### What is needed
Count how many lines of the data include the string "root", then say that number and stop.

═════ Provided material ═════

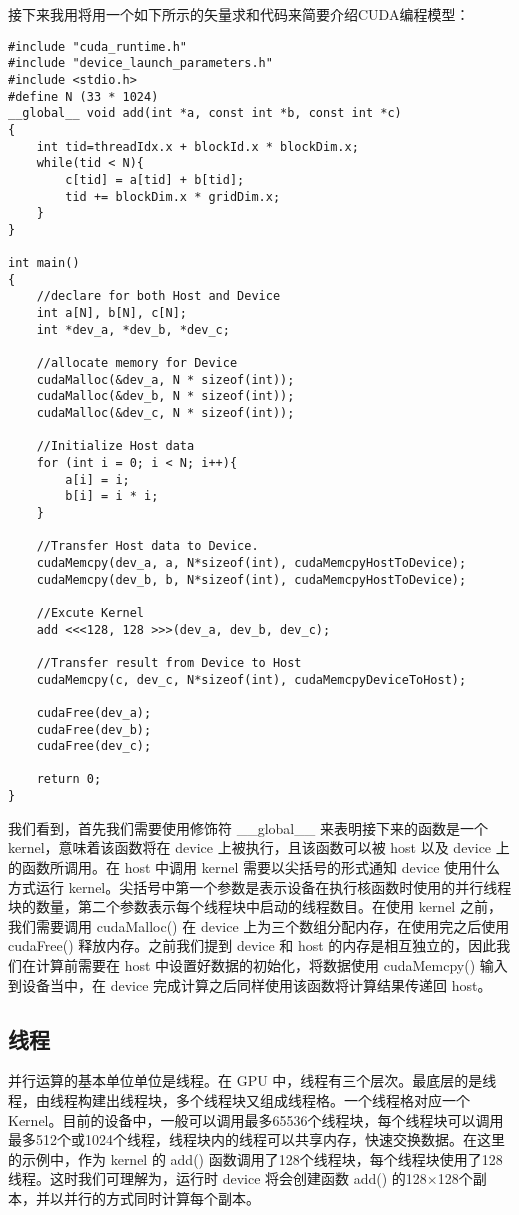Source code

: 接下来我用将用一个如下所示的矢量求和代码来简要介绍CUDA编程模型：

\begin{lstlisting}
#include "cuda_runtime.h"
#include "device_launch_parameters.h"
#include <stdio.h>
#define N (33 * 1024)
__global__ void add(int *a, const int *b, const int *c)
{
	int tid=threadIdx.x + blockId.x * blockDim.x;
	while(tid < N){
		c[tid] = a[tid] + b[tid];
		tid += blockDim.x * gridDim.x;
	}
}

int main()
{
	//declare for both Host and Device
	int a[N], b[N], c[N];
	int *dev_a, *dev_b, *dev_c;
	
	//allocate memory for Device
	cudaMalloc(&dev_a, N * sizeof(int));
	cudaMalloc(&dev_b, N * sizeof(int));
	cudaMalloc(&dev_c, N * sizeof(int));
	
	//Initialize Host data
	for (int i = 0; i < N; i++){
		a[i] = i;
		b[i] = i * i;
	}
	
	//Transfer Host data to Device.
	cudaMemcpy(dev_a, a, N*sizeof(int), cudaMemcpyHostToDevice);
	cudaMemcpy(dev_b, b, N*sizeof(int), cudaMemcpyHostToDevice);
	
	//Excute Kernel
	add <<<128, 128 >>>(dev_a, dev_b, dev_c);
	
	//Transfer result from Device to Host
	cudaMemcpy(c, dev_c, N*sizeof(int), cudaMemcpyDeviceToHost);
	
	cudaFree(dev_a);
	cudaFree(dev_b);
	cudaFree(dev_c);
	
	return 0;
}
\end{lstlisting}

我们看到，首先我们需要使用修饰符 \_\_global\_\_ 来表明接下来的函数是一个 kernel，意味着该函数将在 device 上被执行，且该函数可以被 host 以及 device 上的函数所调用。在 host 中调用 kernel 需要以尖括号的形式通知 device 使用什么方式运行 kernel。尖括号中第一个参数是表示设备在执行核函数时使用的并行线程块的数量，第二个参数表示每个线程块中启动的线程数目。在使用 kernel 之前，我们需要调用 cudaMalloc() 在 device 上为三个数组分配内存，在使用完之后使用 cudaFree() 释放内存。之前我们提到 device 和 host 的内存是相互独立的，因此我们在计算前需要在 host 中设置好数据的初始化，将数据使用 cudaMemcpy() 输入到设备当中，在 device 完成计算之后同样使用该函数将计算结果传递回 host。

\subsection{线程}

并行运算的基本单位单位是线程。在 GPU 中，线程有三个层次。最底层的是线程，由线程构建出线程块，多个线程块又组成线程格。一个线程格对应一个 Kernel。目前的设备中，一般可以调用最多65536个线程块，每个线程块可以调用最多512个或1024个线程，线程块内的线程可以共享内存，快速交换数据。在这里的示例中，作为 kernel 的 add() 函数调用了128个线程块，每个线程块使用了128线程。这时我们可理解为，运行时 device 将会创建函数 add() 的128$\times$128个副本，并以并行的方式同时计算每个副本。

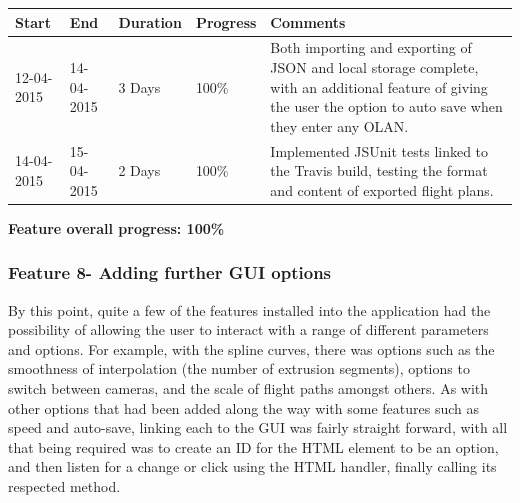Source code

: \begin{table}[h]
\begin{tabular}{|l|l|l|l|p{7cm}|}
\hline
\textbf{Start} & \textbf{End} & \textbf{Duration} & \textbf{Progress} & \textbf{Comments}                                                                                                     \\ \hline
12-04-2015     & 14-04-2015   & 3 Days            & 100\%             &  Both importing and exporting of JSON and local storage complete, with an additional feature of giving the user the option to auto save when they enter any OLAN.\\ \hline
14-04-2015     & 15-04-2015   & 2 Days            & 100\%             &  Implemented JSUnit tests linked to the Travis build, testing the format and content of exported flight plans.\\ \hline
\end{tabular}
\end{table}

\textbf{Feature overall progress: 100\%}

\subsubsection{Feature 8- Adding further GUI options}
By this point, quite a few of the features installed into the application had the possibility of allowing the user to interact with a range of different parameters and options. For example, with the spline curves, there was options such as the smoothness of interpolation (the number of extrusion segments), options to switch between cameras, and the scale of flight paths amongst others. As with other options that had been added along the way with some features such as speed and auto-save, linking each to the GUI was fairly straight forward, with all that being required was to create an ID for the HTML element to be an option, and then listen for a change or click using the HTML handler, finally calling its respected method.  

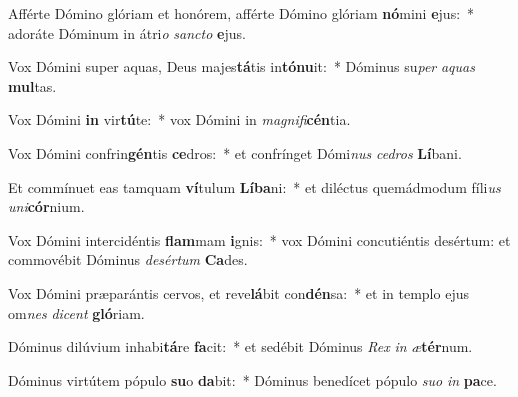 \item Afférte Dómino glóriam et honórem, afférte Dómino glóriam \textbf{nó}mini \textbf{e}jus:~* adoráte Dóminum in átri\textit{o} \textit{sanc}\textit{to} \textbf{e}jus.
\item Vox Dómini super aquas, Deus majes\textbf{tá}tis in\textbf{tó}\textbf{nu}it:~* Dóminus su\textit{per} \textit{a}\textit{quas} \textbf{mul}tas.
\item Vox Dómini \textbf{in} vir\textbf{tú}te:~* vox Dómini in \textit{ma}\textit{gni}\textit{fi}\textbf{cén}tia.
\item Vox Dómini confrin\textbf{gén}tis \textbf{ce}dros:~* et confrínget Dómi\textit{nus} \textit{ce}\textit{dros} \textbf{Lí}bani.
\item Et commínuet eas tamquam \textbf{ví}tulum \textbf{Lí}\textbf{ba}ni:~* et diléctus quemádmodum fíli\textit{us} \textit{u}\textit{ni}\textbf{cór}nium.
\item Vox Dómini intercidéntis \textbf{flam}mam \textbf{i}gnis:~* vox Dómini concutiéntis desértum: et commovébit Dóminus \textit{de}\textit{sér}\textit{tum} \textbf{Ca}des.
\item Vox Dómini præparántis cervos, et reve\textbf{lá}bit con\textbf{dén}sa:~* et in templo ejus om\textit{nes} \textit{di}\textit{cent} \textbf{gló}riam.
\item Dóminus dilúvium inhabi\textbf{tá}re \textbf{fa}cit:~* et sedébit Dóminus \textit{Rex} \textit{in} \textit{æ}\textbf{tér}num.
\item Dóminus virtútem pópulo \textbf{su}o \textbf{da}bit:~* Dóminus benedícet pópulo \textit{su}\textit{o} \textit{in} \textbf{pa}ce.
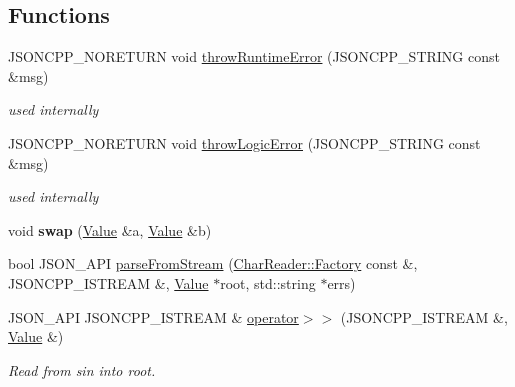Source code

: \subsection*{Functions}
\begin{DoxyCompactItemize}
\item 
\mbox{\label{namespaceJson_a0ab7ff7f99788262d92d9ff3d924e065}} 
J\+S\+O\+N\+C\+P\+P\+\_\+\+N\+O\+R\+E\+T\+U\+RN void \hyperlink{namespaceJson_a0ab7ff7f99788262d92d9ff3d924e065}{throw\+Runtime\+Error} (J\+S\+O\+N\+C\+P\+P\+\_\+\+S\+T\+R\+I\+NG const \&msg)
\begin{DoxyCompactList}\small\item\em used internally \end{DoxyCompactList}\item 
\mbox{\label{namespaceJson_a27790f21f17922fac81e7cd72a5659a5}} 
J\+S\+O\+N\+C\+P\+P\+\_\+\+N\+O\+R\+E\+T\+U\+RN void \hyperlink{namespaceJson_a27790f21f17922fac81e7cd72a5659a5}{throw\+Logic\+Error} (J\+S\+O\+N\+C\+P\+P\+\_\+\+S\+T\+R\+I\+NG const \&msg)
\begin{DoxyCompactList}\small\item\em used internally \end{DoxyCompactList}\item 
\mbox{\label{namespaceJson_afed1c011474d8243d72fc38f43de0f8e}} 
void {\bfseries swap} (\hyperlink{classJson_1_1Value}{Value} \&a, \hyperlink{classJson_1_1Value}{Value} \&b)
\item 
bool J\+S\+O\+N\+\_\+\+A\+PI \hyperlink{namespaceJson_aab0cf1ecf81d1aeca12be2a416a84352}{parse\+From\+Stream} (\hyperlink{classJson_1_1CharReader_1_1Factory}{Char\+Reader\+::\+Factory} const \&, J\+S\+O\+N\+C\+P\+P\+\_\+\+I\+S\+T\+R\+E\+AM \&, \hyperlink{classJson_1_1Value}{Value} $\ast$root, std\+::string $\ast$errs)
\item 
J\+S\+O\+N\+\_\+\+A\+PI J\+S\+O\+N\+C\+P\+P\+\_\+\+I\+S\+T\+R\+E\+AM \& \hyperlink{namespaceJson_a244ed0996aba750c40c1641c06bba449}{operator$>$$>$} (J\+S\+O\+N\+C\+P\+P\+\_\+\+I\+S\+T\+R\+E\+AM \&, \hyperlink{classJson_1_1Value}{Value} \&)
\begin{DoxyCompactList}\small\item\em Read from \textquotesingle{}sin\textquotesingle{} into \textquotesingle{}root\textquotesingle{}. \end{DoxyCompactList}\item 

\end{DoxyCompactItemize}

═════

### Output for this exercise
2